Sanft, sanft!

Gestern fragte mich eine Freundin, wie man unabhängiger von der Anerkennung anderer werden könne. Ich überlegte einen Moment und dann sagte ich mit dem Brustton der Überzeugung: “Älter werden.”

Ich weiß nicht, ob das bei anderen auch so ist. Aber für mich ist das Älterwerden extrem heilsam. Ich kenne zwar nicht mehr die Bands, auf die 14-jährige stehen, aber ich ruhe in mir selbst, wie ich es mit 14, 24 und 34 nicht konnte.

In letzter Zeit überhäufen mich Erkenntnisse wie Blätterhaufen meinen Garten. Nachdem das Buchschreiben, der Sommer, einige Lesungen und Fototermine rum sind, ist plötzlich eine Menge Raum da. Raum zum Denken und Reflektieren und Ruhig werden. Morgens setze mich auf den Boden und gehe meinem Atem nach. Horche in mich hinein, an welchen Stellen ich angespannt bin, was mein Körper, meine Seele brauchen. So etwas mache ich normalerweise nicht. Pff, ist doch alles Kram für Pussies!

Normalerweise springe ich aus dem Bett und beginne zu powern. Küche aufräumen! Betten machen! Kinder fertig machen! Blog schreiben! Emails beantworten! Müde? Schnell einen Kaffee! Weiter! Weiter! Putzen! Garten! Noch einen Kaffee!! Wäsche! Fenster!

So geht es ein paar Wochen und dann werde ich krank. Lege ich mich hin? Nein. Ich powere weiter, zwinge meinen Körper, mir zu gehorchen. Nur spricht er eine andere Sprache als mein innerer Antreiber. Er stellt mir ein Bein, wenn ich versuche weiter zu rennen und zwingt mich in die Knie. Meine Schwester lacht immer, wenn wir telefonieren und ich vor lauter Heiserkeit nicht sprechen kann: “Bist du SCHON WIEDER krank???”

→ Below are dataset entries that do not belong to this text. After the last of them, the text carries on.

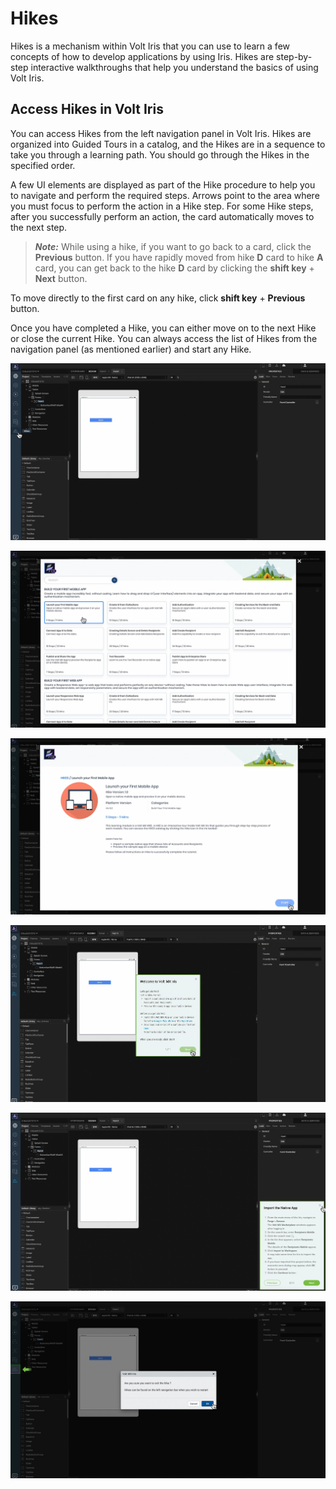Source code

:                           


Hikes
=======

Hikes is a mechanism within Volt Iris that you can use to learn a few concepts of how to develop applications by using Iris. Hikes are step-by-step interactive walkthroughs that help you understand the basics of using Volt Iris.

Access Hikes in Volt Iris
----------------------------------

You can access Hikes from the left navigation panel in Volt Iris. Hikes are organized into Guided Tours in a catalog, and the Hikes are in a sequence to take you through a learning path. You should go through the Hikes in the specified order.

A few UI elements are displayed as part of the Hike procedure to help you to navigate and perform the required steps. Arrows point to the area where you must focus to perform the action in a Hike step. For some Hike steps, after you successfully perform an action, the card automatically moves to the next step.

> **_Note:_** While using a hike, if you want to go back to a card, click the **Previous** button. If you have rapidly moved from hike **D** card to hike **A** card, you can get back to the hike **D** card by clicking the **shift key** + **Next** button.  
  
To move directly to the first card on any hike, click **shift key** + **Previous** button.

Once you have completed a Hike, you can either move on to the next Hike or close the current Hike. You can always access the list of Hikes from the navigation panel (as mentioned earlier) and start any Hike.


![](Resources/Images/one.jpg)

![](Resources/Images/two.jpg)

![](Resources/Images/three.jpg)

![](Resources/Images/four.jpg)

![](Resources/Images/five.jpg)

![](Resources/Images/seven.jpg)




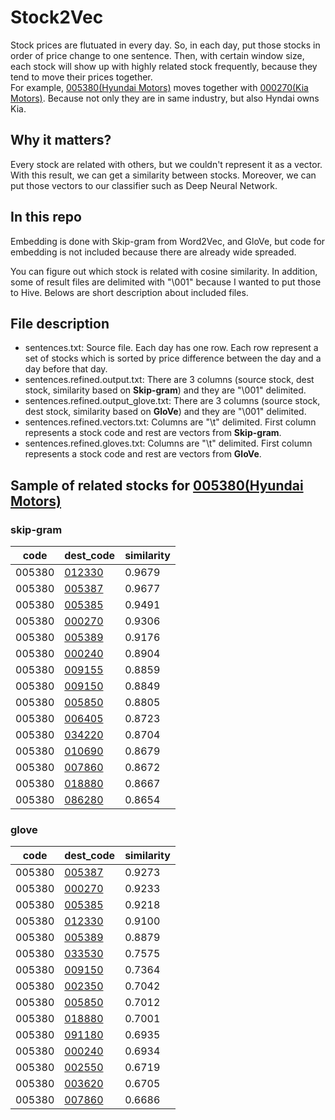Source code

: # Stock2Vec

Stock prices are flutuated in every day. So, in each day, put those stocks in order of price change to one sentence. Then, with certain window size, each stock will show up with highly related stock frequently, because they tend to move their prices together.  
For example, [005380(Hyundai Motors)](http://finance.yahoo.com/quote/005380.KS/?p=005380.KS) moves together with [000270(Kia Motors)](http://finance.yahoo.com/quote/000270.KS/?p=000270.KS). Because not only they are in same industry, but also Hyndai owns Kia.

## Why it matters?
Every stock are related with others, but we couldn't represent it as a vector. With this result, we can get a similarity between stocks. Moreover, we can put those vectors to our classifier such as Deep Neural Network.

## In this repo
Embedding is done with Skip-gram from Word2Vec, and GloVe, but code for embedding is not included because there are already wide spreaded. 

You can figure out which stock is related with cosine similarity. In addition, some of result files are delimited with "\001" because I wanted to put those to Hive. Belows are short description about included files.

## File description
- sentences.txt: Source file. Each day has one row. Each row represent a set of stocks which is sorted by price difference between the day and a day before that day.
- sentences.refined.output.txt: There are 3 columns (source stock, dest stock, similarity based on **Skip-gram**) and they are "\001" delimited. 
- sentences.refined.output_glove.txt: There are 3 columns (source stock, dest stock, similarity based on **GloVe**) and they are "\001" delimited. 
- sentences.refined.vectors.txt: Columns are "\t" delimited. First column represents a stock code and rest are vectors from **Skip-gram**.
- sentences.refined.gloves.txt: Columns are "\t" delimited. First column represents a stock code and rest are vectors from **GloVe**.

## Sample of related stocks for [005380(Hyundai Motors)](http://finance.yahoo.com/quote/005380.KS/?p=005380.KS)

### skip-gram
| code | dest_code | similarity |
| --- | --- | --- |
| 005380 | [012330](http://finance.yahoo.com/quote/012330.KS) | 0.9679 |
| 005380 | [005387](http://finance.yahoo.com/quote/005387.KS) | 0.9677 |
| 005380 | [005385](http://finance.yahoo.com/quote/005385.KS) | 0.9491 |
| 005380 | [000270](http://finance.yahoo.com/quote/000270.KS) | 0.9306 |
| 005380 | [005389](http://finance.yahoo.com/quote/005389.KS) | 0.9176 |
| 005380 | [000240](http://finance.yahoo.com/quote/000240.KS) | 0.8904 |
| 005380 | [009155](http://finance.yahoo.com/quote/009155.KS) | 0.8859 |
| 005380 | [009150](http://finance.yahoo.com/quote/009150.KS) | 0.8849 |
| 005380 | [005850](http://finance.yahoo.com/quote/005850.KS) | 0.8805 |
| 005380 | [006405](http://finance.yahoo.com/quote/006405.KS) | 0.8723 |
| 005380 | [034220](http://finance.yahoo.com/quote/034220.KS) | 0.8704 |
| 005380 | [010690](http://finance.yahoo.com/quote/010690.KS) | 0.8679 |
| 005380 | [007860](http://finance.yahoo.com/quote/007860.KS) | 0.8672 |
| 005380 | [018880](http://finance.yahoo.com/quote/018880.KS) | 0.8667 |
| 005380 | [086280](http://finance.yahoo.com/quote/086280.KS) | 0.8654 |

### glove
| code | dest_code | similarity |
| --- | --- | --- |
| 005380 | [005387](http://finance.yahoo.com/quote/005387.KS) | 0.9273 |
| 005380 | [000270](http://finance.yahoo.com/quote/000270.KS) | 0.9233 |
| 005380 | [005385](http://finance.yahoo.com/quote/005385.KS) | 0.9218 |
| 005380 | [012330](http://finance.yahoo.com/quote/012330.KS) | 0.9100 |
| 005380 | [005389](http://finance.yahoo.com/quote/005389.KS) | 0.8879 |
| 005380 | [033530](http://finance.yahoo.com/quote/033530.KS) | 0.7575 |
| 005380 | [009150](http://finance.yahoo.com/quote/009150.KS) | 0.7364 |
| 005380 | [002350](http://finance.yahoo.com/quote/002350.KS) | 0.7042 |
| 005380 | [005850](http://finance.yahoo.com/quote/005850.KS) | 0.7012 |
| 005380 | [018880](http://finance.yahoo.com/quote/018880.KS) | 0.7001 |
| 005380 | [091180](http://finance.yahoo.com/quote/091180.KS) | 0.6935 |
| 005380 | [000240](http://finance.yahoo.com/quote/000240.KS) | 0.6934 |
| 005380 | [002550](http://finance.yahoo.com/quote/002550.KS) | 0.6719 |
| 005380 | [003620](http://finance.yahoo.com/quote/003620.KS) | 0.6705 |
| 005380 | [007860](http://finance.yahoo.com/quote/007860.KS) | 0.6686 | 
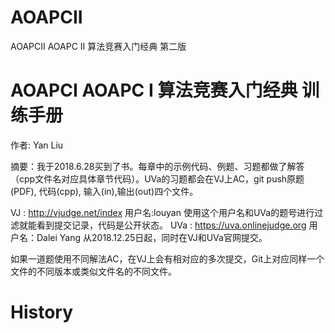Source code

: # AOAPCII
AOAPCII AOAPC II 算法竞赛入门经典 第二版
# AOAPCI AOAPC I 算法竞赛入门经典 训练手册
作者: Yan Liu

摘要：我于2018.6.28买到了书。每章中的示例代码、例题、习题都做了解答（cpp文件名对应具体章节代码）。UVa的习题都会在VJ上AC，git push原题(PDF), 代码(cpp), 输入(in),输出(out)四个文件。

VJ : http://vjudge.net/index 用户名:louyan 使用这个用户名和UVa的题号进行过滤就能看到提交记录，代码是公开状态。 UVa : https://uva.onlinejudge.org 用户名：Dalei Yang 从2018.12.25日起，同时在VJ和UVa官网提交。

如果一道题使用不同解法AC，在VJ上会有相对应的多次提交，Git上对应同样一个文件的不同版本或类似文件名的不同文件。

# History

Jetzt erst – mit 42 – gebe ich mir Raum für eine Neujustierung. Meine Empfindsamkeit, mein Bedürfnis nach Ruhe und Rückzug, meine Sehnsucht nach Gemeinschaft, meine Schultern und meine Haut. Ich fange an mit den Anteilen meines Wesens sanft umzugehen, die empfindlich wie Seide sind. Ich hab sie immer mit Vollwaschmittel geschrubbt, weil ich glaubte, sie würden dadurch widerstandsfähiger. Aber wer schon mal Seide mit Vollwaschmittel gewaschen hat, weiß, wie sehr das Gewebe geschädigt wird. Es ist nun mal Seide. Keine Baumwolle.

Seitdem ich langsamer durch den Tag gehe und mir Raum gebe, vollzieht sich ein Wandel. Ich beginne anderen ebenfalls Raum zu geben, gehe sanfter mit ihnen um. img_0487

Heute morgen habe ich einfach mal so eine Viertelstunde mit Josefine gekuschelt (und die Küche war noch ein Dreckloch- Huuuuch!). Meinen Garten vernachlässige ich kläglich. Und dafür habe ich Raum, nachmittags mit meinen Kindern zu spielen. Nach 20 Uhr arbeite ich nicht mehr. Auch wenn viel liegen geblieben ist. Ich schreie nicht mehr sofort HIER, wenn ich Anfragen bekomme. Ich mache am Morgen ein paar Yoga-Übungen, die meinem Rücken und meiner ganzen Körperhaltung so extrem gut tun. Ich rattere meine Gebete nicht mehr roboterhaft runter, sondern werde still. Vielleicht werde ich sogar etwas so Verrücktes tun und mir Massagen verschreiben lassen!

Je älter ich werde, desto lauter sprechen Körper und Seele. Sie wehren sich gegen meine grobe Behandlung und endlich, endlich lenke ich ein und suche Heilung. Ich will nicht mehr wie ein Eisbrecher durch die Tage und Monate und Jahre pflügen und mich selbst dabei verlieren.

 

Meine liebe Freundin Christina hat passend zu meinem inneren Prozess gestern einen wahrhaft wunderbaren Blogeintrag geschrieben. Lesenswert!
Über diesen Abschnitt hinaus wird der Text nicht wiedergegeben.